In the data below, which lines contain "main"? List them by copying each one.
*** SUPPLIED DATA Section Begins ***
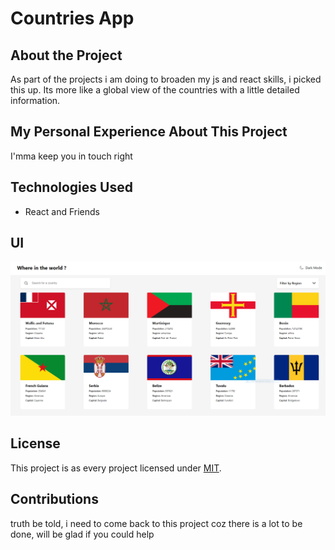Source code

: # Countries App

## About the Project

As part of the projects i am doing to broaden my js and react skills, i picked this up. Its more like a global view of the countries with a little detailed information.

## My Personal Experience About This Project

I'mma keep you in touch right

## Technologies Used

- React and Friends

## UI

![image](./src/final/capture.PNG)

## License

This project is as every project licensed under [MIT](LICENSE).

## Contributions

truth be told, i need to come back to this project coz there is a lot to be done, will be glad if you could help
*** SUPPLIED DATA Section Ends ***
*** SUPPLIED DATA Section Begins ***
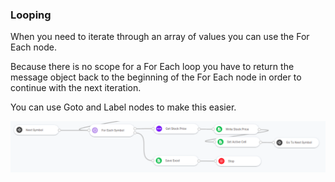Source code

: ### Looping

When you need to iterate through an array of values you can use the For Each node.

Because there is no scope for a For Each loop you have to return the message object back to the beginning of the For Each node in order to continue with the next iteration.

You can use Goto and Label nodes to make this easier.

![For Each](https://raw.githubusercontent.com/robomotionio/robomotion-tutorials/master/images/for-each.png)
*** SUPPLIED DATA Section Ends ***
*** SUPPLIED DATA Section Begins ***
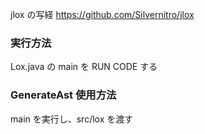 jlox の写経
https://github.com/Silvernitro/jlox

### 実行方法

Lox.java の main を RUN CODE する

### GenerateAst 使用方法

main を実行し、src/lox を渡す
*** SUPPLIED DATA Section Ends ***
- _TASK OUTPUT_
Lox.java の main を RUN CODE する
main を実行し、src/lox を渡す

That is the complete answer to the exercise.